Mercury, the maker of higher grade Ford models with waterfall grilles such as the Milan and Grande Marquis, will have the same fate of GM's Pontiac and Saturn brands, according to a report from Bloomberg citing two unnamed people familiar with the plan.
The news agency said that Ford Motor Co executives could ask the automaker's board of directors as early as July to green-lit the (eventual) axing of the Mercury brand.
Ford did not give a straight out answer when asked about the report. "Our plans regarding Mercury have not changed," said Ford spokesman, Mark Truby. "Like any good business, we constantly assess our business portfolio. If things change, we will let you know." Bill and Elena Ford declined to comment, Truby said.

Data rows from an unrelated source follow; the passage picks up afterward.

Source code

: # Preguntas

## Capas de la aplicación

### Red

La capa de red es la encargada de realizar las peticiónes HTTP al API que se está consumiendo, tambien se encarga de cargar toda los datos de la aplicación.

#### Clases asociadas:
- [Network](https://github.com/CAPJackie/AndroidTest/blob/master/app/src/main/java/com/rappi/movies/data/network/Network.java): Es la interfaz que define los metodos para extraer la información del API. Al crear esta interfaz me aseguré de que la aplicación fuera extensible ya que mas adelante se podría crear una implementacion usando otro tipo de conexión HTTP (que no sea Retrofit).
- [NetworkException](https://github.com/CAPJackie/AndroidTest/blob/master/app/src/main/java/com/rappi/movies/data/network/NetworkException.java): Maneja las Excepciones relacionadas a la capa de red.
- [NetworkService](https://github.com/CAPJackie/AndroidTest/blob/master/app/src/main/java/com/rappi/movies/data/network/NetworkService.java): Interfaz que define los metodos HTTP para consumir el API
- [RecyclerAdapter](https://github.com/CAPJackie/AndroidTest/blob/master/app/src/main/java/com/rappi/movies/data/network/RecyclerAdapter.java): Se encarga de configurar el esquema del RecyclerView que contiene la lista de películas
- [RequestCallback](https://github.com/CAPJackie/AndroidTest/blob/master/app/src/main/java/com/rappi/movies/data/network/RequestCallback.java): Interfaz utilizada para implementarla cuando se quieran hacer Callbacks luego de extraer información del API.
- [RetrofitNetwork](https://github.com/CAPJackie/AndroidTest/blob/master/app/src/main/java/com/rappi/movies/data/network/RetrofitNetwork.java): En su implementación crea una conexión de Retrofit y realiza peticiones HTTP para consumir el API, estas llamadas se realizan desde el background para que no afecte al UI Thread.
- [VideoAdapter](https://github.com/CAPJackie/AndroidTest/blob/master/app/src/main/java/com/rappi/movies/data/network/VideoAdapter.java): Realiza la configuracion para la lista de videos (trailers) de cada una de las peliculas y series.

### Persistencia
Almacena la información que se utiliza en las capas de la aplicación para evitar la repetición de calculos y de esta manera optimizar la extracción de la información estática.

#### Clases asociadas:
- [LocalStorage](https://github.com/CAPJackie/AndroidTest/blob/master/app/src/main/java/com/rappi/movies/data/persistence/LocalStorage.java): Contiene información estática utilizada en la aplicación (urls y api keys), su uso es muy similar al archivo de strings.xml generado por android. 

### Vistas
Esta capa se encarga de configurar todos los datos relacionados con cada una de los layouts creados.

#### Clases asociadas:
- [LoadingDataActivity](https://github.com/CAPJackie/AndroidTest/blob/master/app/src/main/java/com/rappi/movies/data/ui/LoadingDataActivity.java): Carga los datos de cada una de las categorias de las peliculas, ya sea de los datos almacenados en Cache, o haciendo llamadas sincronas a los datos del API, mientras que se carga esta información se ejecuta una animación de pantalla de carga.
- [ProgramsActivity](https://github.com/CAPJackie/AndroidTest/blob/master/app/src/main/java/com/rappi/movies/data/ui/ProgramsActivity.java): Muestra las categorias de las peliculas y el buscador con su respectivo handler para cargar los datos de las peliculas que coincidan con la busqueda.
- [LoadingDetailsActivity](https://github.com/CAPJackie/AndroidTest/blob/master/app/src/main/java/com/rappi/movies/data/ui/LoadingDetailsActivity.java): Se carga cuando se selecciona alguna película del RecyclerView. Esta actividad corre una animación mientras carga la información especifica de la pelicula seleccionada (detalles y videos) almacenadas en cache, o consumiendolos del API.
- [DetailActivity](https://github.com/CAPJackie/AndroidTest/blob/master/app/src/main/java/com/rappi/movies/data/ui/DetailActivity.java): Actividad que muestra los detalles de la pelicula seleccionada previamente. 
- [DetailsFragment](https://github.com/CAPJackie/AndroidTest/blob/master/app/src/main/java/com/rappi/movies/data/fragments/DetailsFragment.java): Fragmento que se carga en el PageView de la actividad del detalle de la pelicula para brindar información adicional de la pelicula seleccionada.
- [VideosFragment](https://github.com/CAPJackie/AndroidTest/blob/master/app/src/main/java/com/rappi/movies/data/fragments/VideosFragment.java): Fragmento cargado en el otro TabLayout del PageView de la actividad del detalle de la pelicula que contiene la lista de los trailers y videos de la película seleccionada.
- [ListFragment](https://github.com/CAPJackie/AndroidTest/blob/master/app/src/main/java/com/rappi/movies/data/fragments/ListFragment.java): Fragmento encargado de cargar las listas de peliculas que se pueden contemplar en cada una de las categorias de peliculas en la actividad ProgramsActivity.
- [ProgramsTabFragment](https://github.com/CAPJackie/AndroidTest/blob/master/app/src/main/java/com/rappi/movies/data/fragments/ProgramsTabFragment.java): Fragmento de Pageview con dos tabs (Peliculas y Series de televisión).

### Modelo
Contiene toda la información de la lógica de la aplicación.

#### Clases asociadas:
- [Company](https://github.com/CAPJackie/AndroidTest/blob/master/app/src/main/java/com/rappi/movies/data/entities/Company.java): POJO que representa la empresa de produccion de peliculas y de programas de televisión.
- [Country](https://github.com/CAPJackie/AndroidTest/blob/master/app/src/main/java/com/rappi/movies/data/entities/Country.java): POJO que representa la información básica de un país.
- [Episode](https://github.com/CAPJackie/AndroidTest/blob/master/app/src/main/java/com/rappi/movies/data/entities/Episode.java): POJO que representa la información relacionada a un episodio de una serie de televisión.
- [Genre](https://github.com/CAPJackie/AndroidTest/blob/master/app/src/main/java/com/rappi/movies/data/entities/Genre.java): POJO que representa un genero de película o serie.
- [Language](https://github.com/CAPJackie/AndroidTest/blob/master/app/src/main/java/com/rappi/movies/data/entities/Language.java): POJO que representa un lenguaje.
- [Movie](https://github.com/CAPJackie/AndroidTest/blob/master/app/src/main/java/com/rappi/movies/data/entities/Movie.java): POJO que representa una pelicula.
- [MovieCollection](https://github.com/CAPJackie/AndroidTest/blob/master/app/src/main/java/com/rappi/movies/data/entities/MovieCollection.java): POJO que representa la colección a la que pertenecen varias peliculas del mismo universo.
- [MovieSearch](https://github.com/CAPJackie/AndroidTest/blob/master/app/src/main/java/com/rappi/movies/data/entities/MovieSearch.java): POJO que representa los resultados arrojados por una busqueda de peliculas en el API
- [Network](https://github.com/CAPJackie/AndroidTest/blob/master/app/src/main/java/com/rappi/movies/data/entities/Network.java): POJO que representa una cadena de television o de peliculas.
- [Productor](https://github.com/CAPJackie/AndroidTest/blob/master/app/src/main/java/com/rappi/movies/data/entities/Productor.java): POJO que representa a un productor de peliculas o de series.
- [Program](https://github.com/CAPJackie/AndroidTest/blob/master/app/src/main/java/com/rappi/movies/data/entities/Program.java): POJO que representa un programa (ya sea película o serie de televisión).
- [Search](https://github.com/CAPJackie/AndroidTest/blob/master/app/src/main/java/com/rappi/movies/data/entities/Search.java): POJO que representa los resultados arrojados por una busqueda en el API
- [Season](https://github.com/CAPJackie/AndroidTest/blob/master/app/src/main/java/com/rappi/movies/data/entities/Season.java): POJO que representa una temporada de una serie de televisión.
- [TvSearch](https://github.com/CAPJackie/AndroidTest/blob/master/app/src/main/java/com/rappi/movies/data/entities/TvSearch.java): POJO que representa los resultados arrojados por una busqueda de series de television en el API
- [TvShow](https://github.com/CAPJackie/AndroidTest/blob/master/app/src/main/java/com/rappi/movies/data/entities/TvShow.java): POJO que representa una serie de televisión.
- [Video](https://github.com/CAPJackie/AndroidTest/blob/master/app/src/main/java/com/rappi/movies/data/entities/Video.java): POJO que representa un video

People familiar with matter said that Ford Executive Chairman Bill Ford and other members of the founding family, who have an all-important 40 percent voting control of the automaker, clearly support the elimination of Mercury.
The Mercury brand was created in 1939 by Edsel Ford as a Buick-like, entry-level luxury marque slotted between mainstream Fords and premium Lincolns.
The brand's sales peaked in 1978 at 579,498 units, but have since plunged to just 92,299 vehicles last year. In the first quarter of 2010, Mercury's sales accounted for a mere 1.9% of FoMoCo's global sales.